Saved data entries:
------------------------
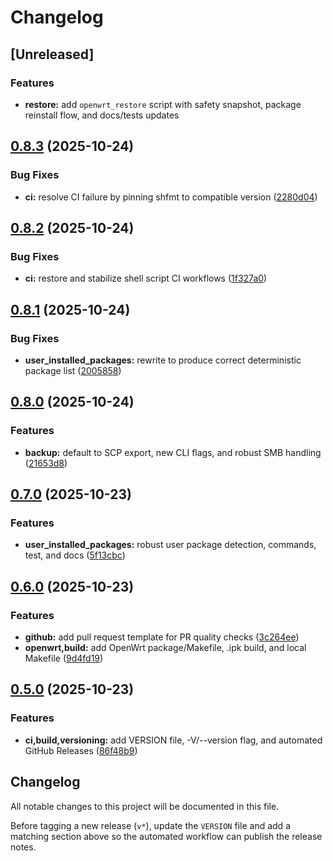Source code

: # Changelog

## [Unreleased]

### Features

* **restore:** add `openwrt_restore` script with safety snapshot, package reinstall flow, and docs/tests updates

## [0.8.3](https://github.com/nagual2/openwrt-extended-backup/compare/v0.8.2...v0.8.3) (2025-10-24)


### Bug Fixes

* **ci:** resolve CI failure by pinning shfmt to compatible version ([2280d04](https://github.com/nagual2/openwrt-extended-backup/commit/2280d045b91bf1b2a309b8ee0e1b04e737e17469))

## [0.8.2](https://github.com/nagual2/openwrt-extended-backup/compare/v0.8.1...v0.8.2) (2025-10-24)


### Bug Fixes

* **ci:** restore and stabilize shell script CI workflows ([1f327a0](https://github.com/nagual2/openwrt-extended-backup/commit/1f327a0f819f1f07d8a8e01e43b532b3f4dfe5ad))

## [0.8.1](https://github.com/nagual2/openwrt-extended-backup/compare/v0.8.0...v0.8.1) (2025-10-24)


### Bug Fixes

* **user_installed_packages:** rewrite to produce correct deterministic package list ([2005858](https://github.com/nagual2/openwrt-extended-backup/commit/2005858379410d8a7c7089e57b0a3572ea9095f7))

## [0.8.0](https://github.com/nagual2/openwrt-extended-backup/compare/v0.7.0...v0.8.0) (2025-10-24)


### Features

* **backup:** default to SCP export, new CLI flags, and robust SMB handling ([21653d8](https://github.com/nagual2/openwrt-extended-backup/commit/21653d8db8f413590fc3548096eb777a27f7e360))

## [0.7.0](https://github.com/nagual2/openwrt-extended-backup/compare/v0.6.0...v0.7.0) (2025-10-23)


### Features

* **user_installed_packages:** robust user package detection, commands, test, and docs ([5f13cbc](https://github.com/nagual2/openwrt-extended-backup/commit/5f13cbc0d62596da480ba2f7701fd519f15e021a))

## [0.6.0](https://github.com/nagual2/openwrt-extended-backup/compare/v0.5.0...v0.6.0) (2025-10-23)


### Features

* **github:** add pull request template for PR quality checks ([3c264ee](https://github.com/nagual2/openwrt-extended-backup/commit/3c264eef41d61f53ad5a47d5a54d858fd8d00cea))
* **openwrt,build:** add OpenWrt package/Makefile, .ipk build, and local Makefile ([9d4fd19](https://github.com/nagual2/openwrt-extended-backup/commit/9d4fd19a659c923b9f23e8222a714faa8f2f04e0))

## [0.5.0](https://github.com/nagual2/openwrt-extended-backup/compare/v0.4.1...v0.5.0) (2025-10-23)


### Features

* **ci,build,versioning:** add VERSION file, -V/--version flag, and automated GitHub Releases ([86f48b9](https://github.com/nagual2/openwrt-extended-backup/commit/86f48b901621557ead97b072dceba2b8101ec556))

## Changelog

All notable changes to this project will be documented in this file.

Before tagging a new release (`v*`), update the `VERSION` file and add a matching section above so the automated workflow can publish the release notes.

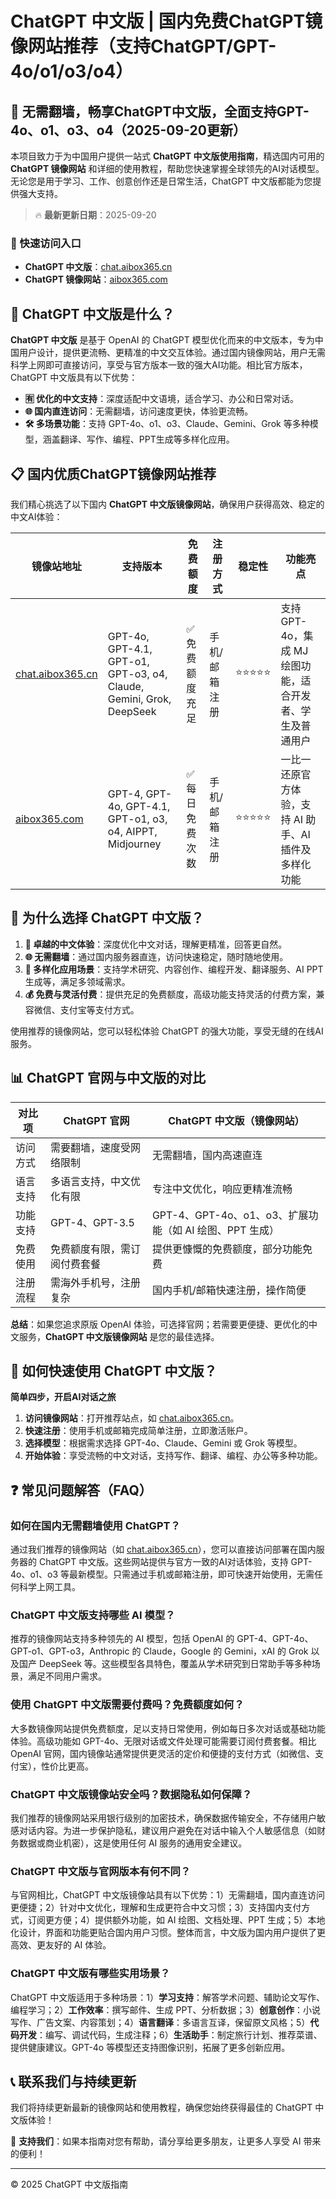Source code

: # ChatGPT 中文版 | 国内免费ChatGPT镜像网站推荐（支持ChatGPT/GPT-4o/o1/o3/o4）

## 📢 无需翻墙，畅享ChatGPT中文版，全面支持GPT-4o、o1、o3、o4（2025-09-20更新）

本项目致力于为中国用户提供一站式 **ChatGPT 中文版使用指南**，精选国内可用的 **ChatGPT 镜像网站** 和详细的使用教程，帮助您快速掌握全球领先的AI对话模型。无论您是用于学习、工作、创意创作还是日常生活，ChatGPT 中文版都能为您提供强大支持。

> 🔥 **最新更新日期**：2025-09-20

### 🚀 快速访问入口

- **ChatGPT 中文版**：[chat.aibox365.cn](https://chat.aibox365.cn)
- **ChatGPT 镜像网站**：[aibox365.com](https://aibox365.com)

## 🤔 ChatGPT 中文版是什么？

**ChatGPT 中文版** 是基于 OpenAI 的 ChatGPT 模型优化而来的中文版本，专为中国用户设计，提供更流畅、更精准的中文交互体验。通过国内镜像网站，用户无需科学上网即可直接访问，享受与官方版本一致的强大AI功能。相比官方版本，ChatGPT 中文版具有以下优势：

- **🈶 优化的中文支持**：深度适配中文语境，适合学习、办公和日常对话。
- **🌐 国内直连访问**：无需翻墙，访问速度更快，体验更流畅。
- **🛠️ 多场景功能**：支持 GPT-4o、o1、o3、Claude、Gemini、Grok 等多种模型，涵盖翻译、写作、编程、PPT生成等多样化应用。

## 📋 国内优质ChatGPT镜像网站推荐

我们精心挑选了以下国内 **ChatGPT 中文版镜像网站**，确保用户获得高效、稳定的中文AI体验：

| 镜像站地址 | 支持版本 | 免费额度 | 注册方式 | 稳定性 | 功能亮点 |
|------------|----------|----------|----------|--------|----------|
| [chat.aibox365.cn](https://chat.aibox365.cn) | GPT-4o, GPT-4.1, GPT-o1, GPT-o3, o4, Claude, Gemini, Grok, DeepSeek | ✅ 免费额度充足 | 手机/邮箱注册 | ⭐⭐⭐⭐⭐ | 支持 GPT-4o，集成 MJ 绘图功能，适合开发者、学生及普通用户 |
| [aibox365.com](https://aibox365.com) | GPT-4, GPT-4o, GPT-4.1, GPT-o1, o3, o4, AIPPT, Midjourney | ✅ 每日免费次数 | 手机/邮箱注册 | ⭐⭐⭐⭐⭐ | 一比一还原官方体验，支持 AI 助手、AI 插件及多样化功能 |

## 🌟 为什么选择 ChatGPT 中文版？

1. **📝 卓越的中文体验**：深度优化中文对话，理解更精准，回答更自然。
2. **🌐 无需翻墙**：通过国内服务器直连，访问快速稳定，随时随地使用。
3. **🎯 多样化应用场景**：支持学术研究、内容创作、编程开发、翻译服务、AI PPT生成等，满足多领域需求。
4. **💰 免费与灵活付费**：提供充足的免费额度，高级功能支持灵活的付费方案，兼容微信、支付宝等支付方式。

使用推荐的镜像网站，您可以轻松体验 ChatGPT 的强大功能，享受无缝的在线AI服务。

## 📊 ChatGPT 官网与中文版的对比

| 对比项 | ChatGPT 官网 | ChatGPT 中文版（镜像网站） |
|--------|--------------|----------------------------|
| 访问方式 | 需要翻墙，速度受网络限制 | 无需翻墙，国内高速直连 |
| 语言支持 | 多语言支持，中文优化有限 | 专注中文优化，响应更精准流畅 |
| 功能支持 | GPT-4、GPT-3.5 | GPT-4、GPT-4o、o1、o3、扩展功能（如 AI 绘图、PPT 生成） |
| 免费使用 | 免费额度有限，需订阅付费套餐 | 提供更慷慨的免费额度，部分功能免费 |
| 注册流程 | 需海外手机号，注册复杂 | 国内手机/邮箱快速注册，操作简便 |

**总结**：如果您追求原版 OpenAI 体验，可选择官网；若需要更便捷、更优化的中文服务，**ChatGPT 中文版镜像网站** 是您的最佳选择。

## 📝 如何快速使用 ChatGPT 中文版？

**简单四步，开启AI对话之旅**

1. **访问镜像网站**：打开推荐站点，如 [chat.aibox365.cn](https://chat.aibox365.cn)。
2. **快速注册**：使用手机或邮箱完成简单注册，立即激活账户。
3. **选择模型**：根据需求选择 GPT-4o、Claude、Gemini 或 Grok 等模型。
4. **开始体验**：享受流畅的中文对话，支持写作、翻译、编程、办公等多种功能。

## ❓ 常见问题解答（FAQ）

### 如何在国内无需翻墙使用 ChatGPT？

通过我们推荐的镜像网站（如 [chat.aibox365.cn](https://chat.aibox365.cn)），您可以直接访问部署在国内服务器的 ChatGPT 中文版。这些网站提供与官方一致的AI对话体验，支持 GPT-4o、o1、o3 等最新模型。只需通过手机或邮箱注册，即可快速开始使用，无需任何科学上网工具。

### ChatGPT 中文版支持哪些 AI 模型？

推荐的镜像网站支持多种领先的 AI 模型，包括 OpenAI 的 GPT-4、GPT-4o、GPT-o1、GPT-o3，Anthropic 的 Claude，Google 的 Gemini，xAI 的 Grok 以及国产 DeepSeek 等。这些模型各具特色，覆盖从学术研究到日常助手等多种场景，满足不同用户需求。

### 使用 ChatGPT 中文版需要付费吗？免费额度如何？

大多数镜像网站提供免费额度，足以支持日常使用，例如每日多次对话或基础功能体验。高级功能如 GPT-4o、无限对话或文件处理可能需要订阅付费套餐。相比 OpenAI 官网，国内镜像站通常提供更灵活的定价和便捷的支付方式（如微信、支付宝），性价比更高。

### ChatGPT 中文版镜像站安全吗？数据隐私如何保障？

我们推荐的镜像网站采用银行级别的加密技术，确保数据传输安全，不存储用户敏感对话内容。为进一步保护隐私，建议用户避免在对话中输入个人敏感信息（如财务数据或商业机密），这是使用任何 AI 服务的通用安全建议。

### ChatGPT 中文版与官网版本有何不同？

与官网相比，ChatGPT 中文版镜像站具有以下优势：1）无需翻墙，国内直连访问更便捷；2）针对中文优化，理解和生成更符合中文习惯；3）支持国内支付方式，订阅更方便；4）提供额外功能，如 AI 绘图、文档处理、PPT 生成；5）本地化设计，界面和功能更贴合国内用户习惯。整体而言，中文版为国内用户提供了更高效、更友好的 AI 体验。

### ChatGPT 中文版有哪些实用场景？

ChatGPT 中文版适用于多种场景：1）**学习支持**：解答学术问题、辅助论文写作、编程学习；2）**工作效率**：撰写邮件、生成 PPT、分析数据；3）**创意创作**：小说写作、广告文案、内容策划；4）**语言翻译**：多语言互译，保留原文风格；5）**代码开发**：编写、调试代码，生成注释；6）**生活助手**：制定旅行计划、推荐菜谱、提供健康建议。GPT-4o 等模型还支持图像识别，拓展了更多创新应用。

## 📞 联系我们与持续更新

我们将持续更新最新的镜像网站和使用教程，确保您始终获得最佳的 ChatGPT 中文版体验！

🌟 **支持我们**：如果本指南对您有帮助，请分享给更多朋友，让更多人享受 AI 带来的便利！

---

© 2025 ChatGPT 中文版指南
------------------------
Task requirements:
Report each line in the data above that holds the word "robust" by copying it.

Exercise output:
* **backup:** default to SCP export, new CLI flags, and robust SMB handling ([21653d8](https://github.com/nagual2/openwrt-extended-backup/commit/21653d8db8f413590fc3548096eb777a27f7e360))
* **user_installed_packages:** robust user package detection, commands, test, and docs ([5f13cbc](https://github.com/nagual2/openwrt-extended-backup/commit/5f13cbc0d62596da480ba2f7701fd519f15e021a))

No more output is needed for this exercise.